*EXERCISE PROMPT:* In the data, find the word "units" and copy out every line that has it.

*TASK MATERIAL:*
__________

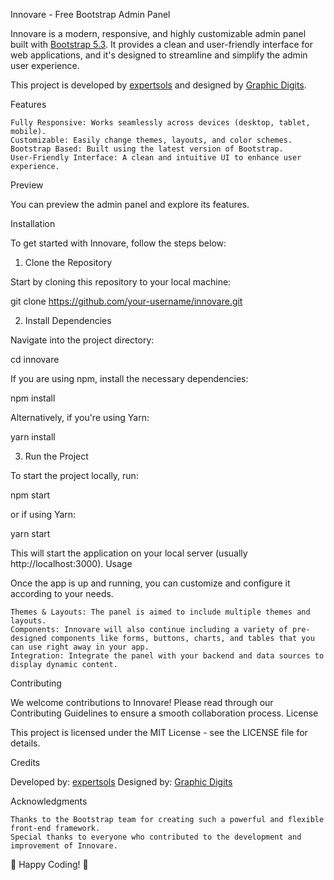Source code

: Innovare - Free Bootstrap Admin Panel

Innovare is a modern, responsive, and highly customizable admin panel built with [Bootstrap 5.3](https://getbootstrap.com/). It provides a clean and user-friendly interface for web applications, and it's designed to streamline and simplify the admin user experience.

This project is developed by [expertsols](http://www.expertsols.com) and designed by [Graphic Digits](https://www.graphicdigits.com).

Features

    Fully Responsive: Works seamlessly across devices (desktop, tablet, mobile).
    Customizable: Easily change themes, layouts, and color schemes.
    Bootstrap Based: Built using the latest version of Bootstrap.
    User-Friendly Interface: A clean and intuitive UI to enhance user experience.
    
Preview

You can preview the admin panel and explore its features.

Installation

To get started with Innovare, follow the steps below:
1. Clone the Repository

Start by cloning this repository to your local machine:

git clone https://github.com/your-username/innovare.git

2. Install Dependencies

Navigate into the project directory:

cd innovare

If you are using npm, install the necessary dependencies:

npm install

Alternatively, if you're using Yarn:

yarn install

3. Run the Project

To start the project locally, run:

npm start

or if using Yarn:

yarn start

This will start the application on your local server (usually http://localhost:3000).
Usage

Once the app is up and running, you can customize and configure it according to your needs.

    Themes & Layouts: The panel is aimed to include multiple themes and layouts.
    Components: Innovare will also continue including a variety of pre-designed components like forms, buttons, charts, and tables that you can use right away in your app.
    Integration: Integrate the panel with your backend and data sources to display dynamic content.

Contributing

We welcome contributions to Innovare! Please read through our Contributing Guidelines to ensure a smooth collaboration process.
License

This project is licensed under the MIT License - see the LICENSE file for details.

Credits

  Developed by: [expertsols](https://www.expertsols.com)
    Designed by: [Graphic Digits](https://www.graphicdigits.com)

Acknowledgments

    Thanks to the Bootstrap team for creating such a powerful and flexible front-end framework.
    Special thanks to everyone who contributed to the development and improvement of Innovare.

🚀 Happy Coding! 🎉
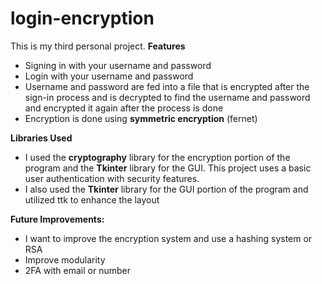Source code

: # login-encryption
This is my third personal project. 
**Features**
  * Signing in with your username and password
  * Login with your username and password
  * Username and password are fed into a file that is encrypted after the sign-in process and is decrypted to find the username and password and encrypted it again after the process is done
  * Encryption is done using **symmetric encryption** (fernet)

**Libraries Used**
  * I used the **cryptography** library for the encryption portion of the program and the **Tkinter** library for the GUI. This project uses a basic user authentication with security features.
  * I also used the **Tkinter** library for the GUI portion of the program and utilized ttk to enhance the layout

**Future Improvements:**
  * I want to improve the encryption system and use a hashing system or RSA
  * Improve modularity
  * 2FA with email or number
    


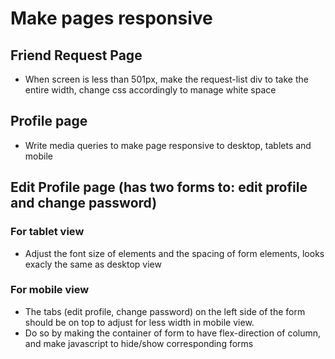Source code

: # Make pages responsive

## Friend Request Page

- When screen is less than 501px, make the request-list div to take the entire width, change css accordingly to manage white space

## Profile page

- Write media queries to make page responsive to desktop, tablets and mobile

## Edit Profile page (has two forms to: edit profile and change password)

### For tablet view

- Adjust the font size of elements and the spacing of form elements, looks exacly the same as desktop view

### For mobile view

- The tabs (edit profile, change password) on the left side of the form should be on top to adjust for less width in mobile view.
- Do so by making the container of form to have flex-direction of column, and make javascript to hide/show corresponding forms

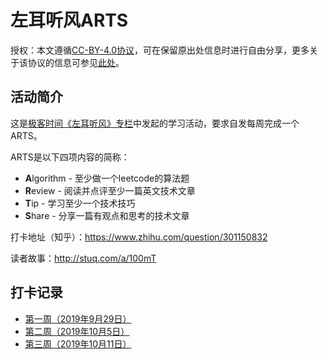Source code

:# 左耳听风ARTS

授权：本文遵循[CC-BY-4.0协议](LICENSE)，可在保留原出处信息时进行自由分享，更多关于该协议的信息可参见[此处](https://creativecommons.org/licenses/by/4.0/deed.zh)。

## 活动简介

这是[极客时间《左耳听风》专栏](https://time.geekbang.org/column/intro/48)中发起的学习活动，要求自发每周完成一个ARTS。

ARTS是以下四项内容的简称：
* **A**lgorithm - 至少做一个leetcode的算法题
* **R**eview - 阅读并点评至少一篇英文技术文章
* **T**ip - 学习至少一个技术技巧
* **S**hare - 分享一篇有观点和思考的技术文章

打卡地址（知乎）：<https://www.zhihu.com/question/301150832>

读者故事：<http://stuq.com/a/100mT>

## 打卡记录

* [第一周（2019年9月29日）](week-001/ARTS-week-001.md)
* [第二周（2019年10月5日）](week-002/ARTS-week-002.md)
* [第三周（2019年10月11日）](week-003/ARTS-week-003.md)
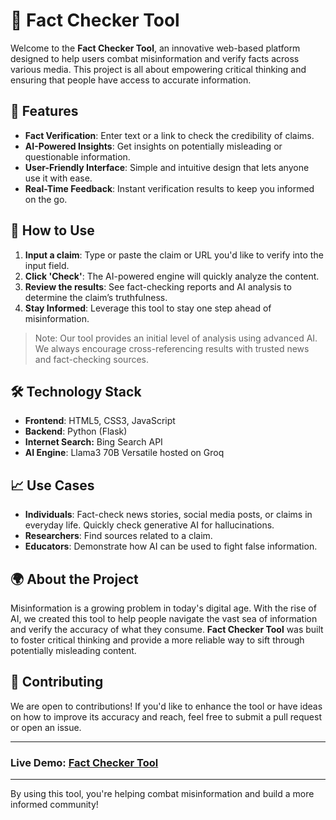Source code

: # 📰 Fact Checker Tool

Welcome to the **Fact Checker Tool**, an innovative web-based platform designed to help users combat misinformation and verify facts across various media. This project is all about empowering critical thinking and ensuring that people have access to accurate information.

## 🌟 Features

- **Fact Verification**: Enter text or a link to check the credibility of claims.
- **AI-Powered Insights**: Get insights on potentially misleading or questionable information.
- **User-Friendly Interface**: Simple and intuitive design that lets anyone use it with ease.
- **Real-Time Feedback**: Instant verification results to keep you informed on the go.

## 🚀 How to Use

1. **Input a claim**: Type or paste the claim or URL you'd like to verify into the input field.
2. **Click 'Check'**: The AI-powered engine will quickly analyze the content.
3. **Review the results**: See fact-checking reports and AI analysis to determine the claim’s truthfulness.
4. **Stay Informed**: Leverage this tool to stay one step ahead of misinformation.

> Note: Our tool provides an initial level of analysis using advanced AI. We always encourage cross-referencing results with trusted news and fact-checking sources.

## 🛠️ Technology Stack

- **Frontend**: HTML5, CSS3, JavaScript
- **Backend**: Python (Flask)
- **Internet Search:** Bing Search API
- **AI Engine**: Llama3 70B Versatile hosted on Groq

## 📈 Use Cases

- **Individuals**: Fact-check news stories, social media posts, or claims in everyday life. Quickly check generative AI for hallucinations.
- **Researchers**: Find sources related to a claim.
- **Educators**: Demonstrate how AI can be used to fight false information.

## 🌍 About the Project

Misinformation is a growing problem in today's digital age. With the rise of AI, we created this tool to help people navigate the vast sea of information and verify the accuracy of what they consume. **Fact Checker Tool** was built to foster critical thinking and provide a more reliable way to sift through potentially misleading content.

## 🤝 Contributing

We are open to contributions! If you'd like to enhance the tool or have ideas on how to improve its accuracy and reach, feel free to submit a pull request or open an issue.


---

### Live Demo: [Fact Checker Tool](https://techramen-fact-checker.replit.app/)

---

By using this tool, you're helping combat misinformation and build a more informed community!

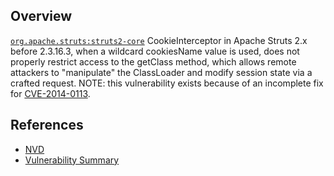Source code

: ## Overview
[`org.apache.struts:struts2-core`](http://search.maven.org/#search%7Cga%7C1%7Ca%3A%22struts2-core%22)
CookieInterceptor in Apache Struts 2.x before 2.3.16.3, when a wildcard cookiesName value is used, does not properly restrict access to the getClass method, which allows remote attackers to "manipulate" the ClassLoader and modify session state via a crafted request.  NOTE: this vulnerability exists because of an incomplete fix for [CVE-2014-0113](https://snyk.io/vuln/SNYK-JAVA-ORGAPACHESTRUTS-30055).

## References

- [NVD](https://web.nvd.nist.gov/view/vuln/detail?vulnId=CVE-2014-0116)
- [Vulnerability Summary](http://struts.apache.org/docs/s2-022.html)

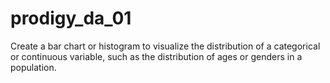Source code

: # prodigy_da_01
Create a bar chart or histogram to visualize the distribution of a categorical or continuous variable, such as the distribution of ages or genders in a population.
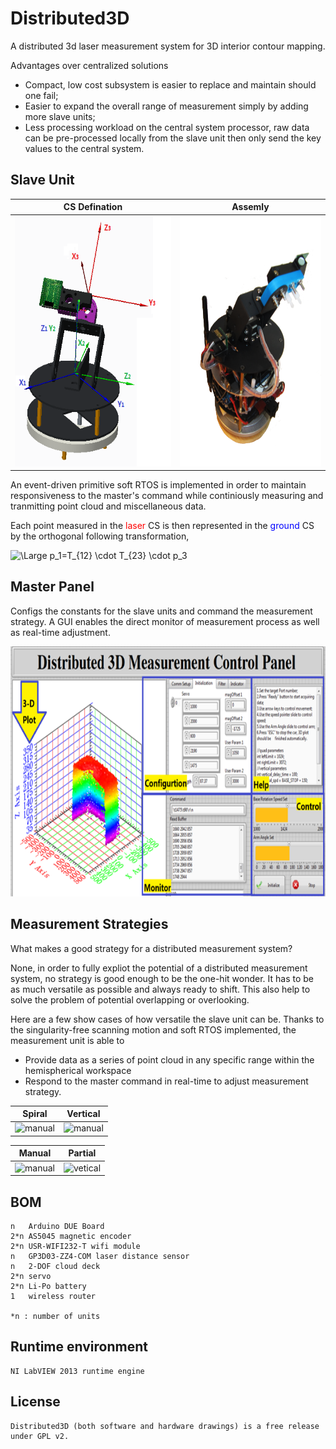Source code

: Distributed3D
=============

A distributed 3d laser measurement system for 3D interior contour mapping.

Advantages over centralized solutions

* Compact, low cost subsystem is easier to replace and maintain should one fail;
* Easier to expand the overall range of measurement simply by adding more slave units;
* Less processing workload on the central system processor, raw data can be pre-processed locally from the slave unit then only send the key values to the central system.

Slave Unit
---

CS Defination | Assemly
---|---
<img src="./Model/Rendering/002.PNG" alt="drawing" height="400"/> | <img src="./Assembly.png" alt="Assembly" height="400"/>

An event-driven primitive soft RTOS is implemented in order to maintain responsiveness to the master's command while continiously measuring and tranmitting point cloud and miscellaneous data.

Each point measured in the <span style="color:red"> laser </span> CS is then represented in the <span style="color:blue"> ground </span> CS by the orthogonal following transformation,

<img src="https://latex.codecogs.com/svg.latex?\Large&space;p_1=T_{12} \cdot T_{23} \cdot p_3" title="\Large p_1=T_{12} \cdot T_{23} \cdot p_3" />

Master Panel
---

Configs the constants for the slave units and command the measurement strategy. A GUI enables the direct monitor of measurement process as well as real-time adjustment.

<img src="./GUI.png" alt="GUI" height="400"/>

Measurement Strategies
---

What makes a good strategy for a distributed measurement system?

None, in order to fully expliot the potential of a distributed measurement system, no strategy is good enough to be the one-hit wonder. It has to be as much versatile as possible and always ready to shift. This also help to solve the problem of potential overlapping or overlooking.

Here are a few show cases of how versatile the slave unit can be. Thanks to the singularity-free scanning motion and soft RTOS implemented, the measurement unit is able to

* Provide data as a series of point cloud in any specific range within the hemispherical workspace
* Respond to the master command in real-time to adjust measurement strategy.

Spiral | Vertical
---|---
![manual](./gif/spiral.gif) | ![manual](./gif/vertical.gif)

Manual | Partial
--- | ---
![manual](./gif/manual.gif) | ![vetical](./gif/partial.gif)

BOM
---

    n   Arduino DUE Board
    2*n AS5045 magnetic encoder
    2*n USR-WIFI232-T wifi module
    n   GP3D03-ZZ4-COM laser distance sensor
    n   2-DOF cloud deck
    2*n servo
    2*n Li-Po battery
    1   wireless router

    *n : number of units

Runtime environment
---
    NI LabVIEW 2013 runtime engine

License
---

    Distributed3D (both software and hardware drawings) is a free release under GPL v2.
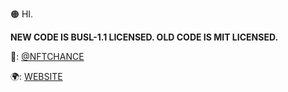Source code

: 🟠 HI.

**NEW CODE IS BUSL-1.1 LICENSED. OLD CODE IS MIT LICENSED.**

🐤: [@NFTCHANCE](https://twitter.com/nftchance)

🌍: [WEBSITE](https://chance.utc24.io)
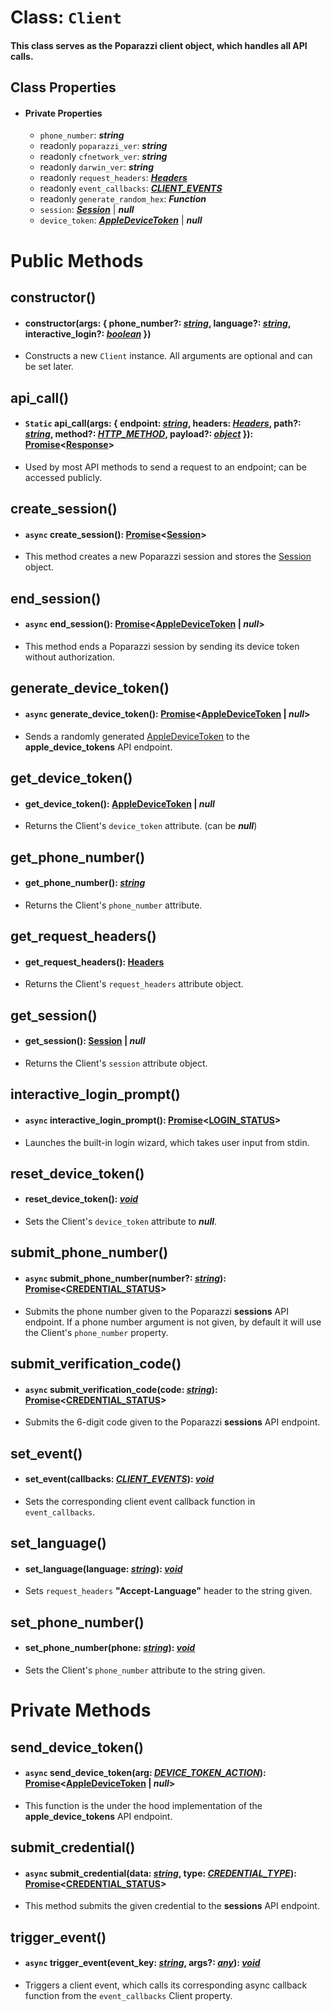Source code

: # Class: `Client`

#### This class serves as the Poparazzi client object, which handles all API calls.

## Class Properties

- #### Private Properties
  - `phone_number`: **_string_**
  - readonly `poparazzi_ver`: **_string_**
  - readonly `cfnetwork_ver`: **_string_**
  - readonly `darwin_ver`: **_string_**
  - readonly `request_headers`: **_[Headers]()_**
  - readonly `event_callbacks`: **_[CLIENT_EVENTS]()_**
  - readonly `generate_random_hex`: **_Function_**
  - `session`: **_[Session]()_** | **_null_**
  - `device_token`: **_[AppleDeviceToken]()_** | **_null_**

# Public Methods

## constructor()

- #### constructor(args: { phone_number?: _[string]()_, language?: _[string]()_, interactive_login?: _[boolean]()_ })

- Constructs a new `Client` instance. All arguments are optional and can be set later.

## api_call()

- #### `Static` api_call(args: { endpoint: _[string]()_, headers: _[Headers]()_, path?: _[string]()_, method?: _[HTTP_METHOD]()_, payload?: _[object]()_ }): [Promise]()<[Response]()>

- Used by most API methods to send a request to an endpoint; can be accessed publicly.

## create_session()

- #### `async` create_session(): [Promise]()<[Session]()>

- This method creates a new Poparazzi session and stores the [Session]() object.

## end_session()

- #### `async` end_session(): [Promise]()<[AppleDeviceToken]() | _null_>

- This method ends a Poparazzi session by sending its device token without authorization.

## generate_device_token()

- #### `async` generate_device_token(): [Promise]()<[AppleDeviceToken]() | _null_>

- Sends a randomly generated [AppleDeviceToken]() to the **apple_device_tokens** API endpoint.

## get_device_token()

- #### get_device_token(): [AppleDeviceToken]() | _null_

- Returns the Client's `device_token` attribute. (can be **_null_**)

## get_phone_number()

- #### get_phone_number(): _[string]()_

- Returns the Client's `phone_number` attribute.

## get_request_headers()

- #### get_request_headers(): [Headers]()

- Returns the Client's `request_headers` attribute object.

## get_session()

- #### get_session(): [Session]() | _null_

- Returns the Client's `session` attribute object.

## interactive_login_prompt()

- #### `async` interactive_login_prompt(): [Promise]()<[LOGIN_STATUS]()>

- Launches the built-in login wizard, which takes user input from stdin.

## reset_device_token()

- #### reset_device_token(): _[void]()_

- Sets the Client's `device_token` attribute to **_null_**.

## submit_phone_number()

- #### `async` submit_phone_number(number?: _[string]()_): [Promise]()<[CREDENTIAL_STATUS]()>

- Submits the phone number given to the Poparazzi **sessions** API endpoint. If a phone number argument is not given, by default it will use the Client's `phone_number` property.

## submit_verification_code()

- #### `async` submit_verification_code(code: _[string]()_): [Promise]()<[CREDENTIAL_STATUS]()>

- Submits the 6-digit code given to the Poparazzi **sessions** API endpoint.

## set_event()

- #### set_event(callbacks: _[CLIENT_EVENTS]()_): _[void]()_

- Sets the corresponding client event callback function in `event_callbacks`.

## set_language()

- #### set_language(language: _[string]()_): _[void]()_

- Sets `request_headers` **"Accept-Language"** header to the string given.

## set_phone_number()

- #### set_phone_number(phone: _[string]()_): _[void]()_

- Sets the Client's `phone_number` attribute to the string given.

# Private Methods

## send_device_token()

- #### `async` send_device_token(arg: _[DEVICE_TOKEN_ACTION]()_): [Promise]()<[AppleDeviceToken]() | _null_>

- This function is the under the hood implementation of the **apple_device_tokens** API endpoint.

## submit_credential()

- #### `async` submit_credential(data: _[string]()_, type: _[CREDENTIAL_TYPE]()_): [Promise]()<[CREDENTIAL_STATUS]()>

- This method submits the given credential to the **sessions** API endpoint.

## trigger_event()

- #### `async` trigger_event(event_key: _[string]()_, args?: _[any]()_): _[void]()_

- Triggers a client event, which calls its corresponding async callback function from the `event_callbacks` Client property.
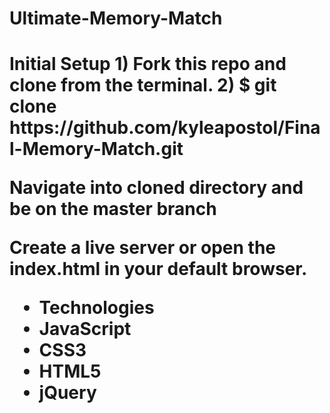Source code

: # Ultimate-Memory-Match

 <h1> Initial Setup
1) Fork this repo and clone from the terminal.
2) $ git clone https://github.com/kyleapostol/Final-Memory-Match.git


Navigate into cloned directory and be on the master branch

Create a live server or open the index.html in your default browser.

- Technologies
- JavaScript
- CSS3
- HTML5
- jQuery

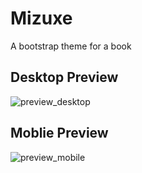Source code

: <h1>Mizuxe</h1>
<p>A bootstrap theme for a book</p>
<h2>Desktop Preview</h2>
<img src="./Mizuxe_preview_desktop.gif" alt="preview_desktop">
<h2>Moblie Preview</h2>
<img src="./Mizuxe_preview_mobile.gif" alt="preview_mobile">
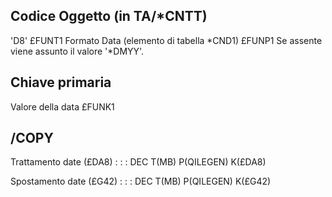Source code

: ## Codice Oggetto (in TA/*CNTT)
'D8'                                          £FUNT1
Formato Data (elemento di tabella *CND1)      £FUNP1
Se assente viene assunto il valore '*DMYY'.

## Chiave primaria
Valore della data                             £FUNK1

## /COPY
Trattamento date  (£DA8) : 
 :  : DEC T(MB) P(QILEGEN) K(£DA8)

Spostamento date  (£G42) : 
 :  : DEC T(MB) P(QILEGEN) K(£G42)
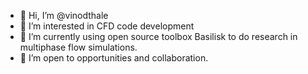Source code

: - 👋 Hi, I’m @vinodthale
- 👀 I’m interested in CFD code development 
- 🌱 I’m currently using  open source toolbox Basilisk  to do research in multiphase flow simulations.
- 💞️ I’m open to opportunities and collaboration.  


<!---
vinodthale/vinodthale is a ✨ special ✨ repository because its `README.md` (this file) appears on your GitHub profile.
You can click the Preview link to take a look at your changes.
--->
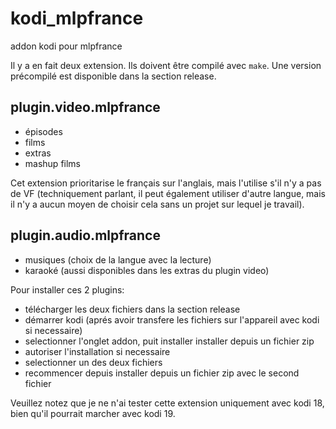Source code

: # kodi_mlpfrance
addon kodi pour mlpfrance

Il y a en fait deux extension. Ils doivent être compilé avec ``make``. Une version précompilé est disponible dans la section release.

## plugin.video.mlpfrance
- épisodes
- films
- extras
- mashup films

Cet extension prioritarise le français sur l'anglais, mais l'utilise s'il n'y a pas de VF (techniquement parlant, il peut également utiliser d'autre langue, mais il n'y a aucun moyen de choisir cela sans un projet sur lequel je travail).

## plugin.audio.mlpfrance
- musiques (choix de la langue avec la lecture)
- karaoké (aussi disponibles dans les extras du plugin video)


Pour installer ces 2 plugins:
- télécharger les deux fichiers dans la section release
- démarrer kodi (aprés avoir transfere les fichiers sur l'appareil avec kodi si necessaire)
- selectionner l'onglet addon, puit installer installer depuis un fichier zip
- autoriser l'installation si necessaire
- selectionner un des deux fichiers
- recommencer depuis installer depuis un fichier zip avec le second fichier

Veuillez notez que je ne n'ai tester cette extension uniquement avec kodi 18, bien qu'il pourrait marcher avec kodi 19.
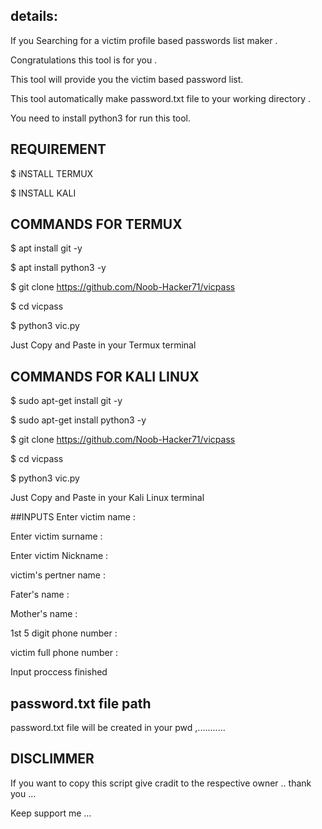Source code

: ## details:

If you Searching for a victim profile based passwords list maker .

Congratulations this tool is for you .

This tool will provide you the victim based password list.

This tool automatically make password.txt file to your working directory .

You need to install python3 for run this tool.



 ## REQUIREMENT 
 
 $ iNSTALL TERMUX
 
 $ INSTALL KALI
 
 
 
 ## COMMANDS FOR TERMUX
 
 $ apt install git -y
 
 $ apt install python3 -y
 
 $ git clone https://github.com/Noob-Hacker71/vicpass
 
 $ cd vicpass
 
 $ python3 vic.py 
 
 Just Copy and Paste in your Termux terminal
 
## COMMANDS FOR KALI LINUX

 $ sudo apt-get install git -y 
 
 $ sudo apt-get install python3 -y 
 
 $ git clone https://github.com/Noob-Hacker71/vicpass
 
 $ cd vicpass
 
 $ python3 vic.py 
 
 Just Copy and Paste in your Kali Linux terminal


##INPUTS 
 Enter victim name :

 Enter victim surname :
 
 
 Enter victim Nickname :


 victim's pertner name :


 Fater's name :
 
 Mother's name :

 1st 5 digit phone number :

 victim full phone number :
  
  Input proccess finished 
  
 ## password.txt file path
  
  password.txt file will be created in your pwd ,...........
  
  ## DISCLIMMER 
  
  If you want to copy this script give cradit to the respective owner .. thank you ...
  
  
  
   Keep support me ...
   
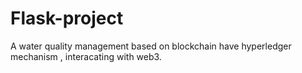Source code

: # Flask-project
A water quality management based on blockchain have hyperledger mechanism , interacating with web3.
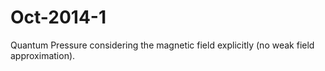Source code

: Oct-2014-1
==========

Quantum Pressure considering the magnetic field explicitly (no weak field approximation).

__________

*SOLUTION TO THIS EXERCISE:*
* Easier to expand the overall range of measurement simply by adding more slave units;
Configs the constants for the slave units and command the measurement strategy. A GUI enables the direct monitor of measurement process as well as real-time adjustment.
    *n : number of units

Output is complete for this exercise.